What you are asked to do: Would you restate the data exactly as given?

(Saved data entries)
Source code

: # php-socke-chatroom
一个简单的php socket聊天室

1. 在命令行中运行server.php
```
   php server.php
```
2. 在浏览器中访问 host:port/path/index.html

Solution to this exercise:
Source code

: # php-socke-chatroom
一个简单的php socket聊天室

1. 在命令行中运行server.php
```
   php server.php
```
2. 在浏览器中访问 host:port/path/index.html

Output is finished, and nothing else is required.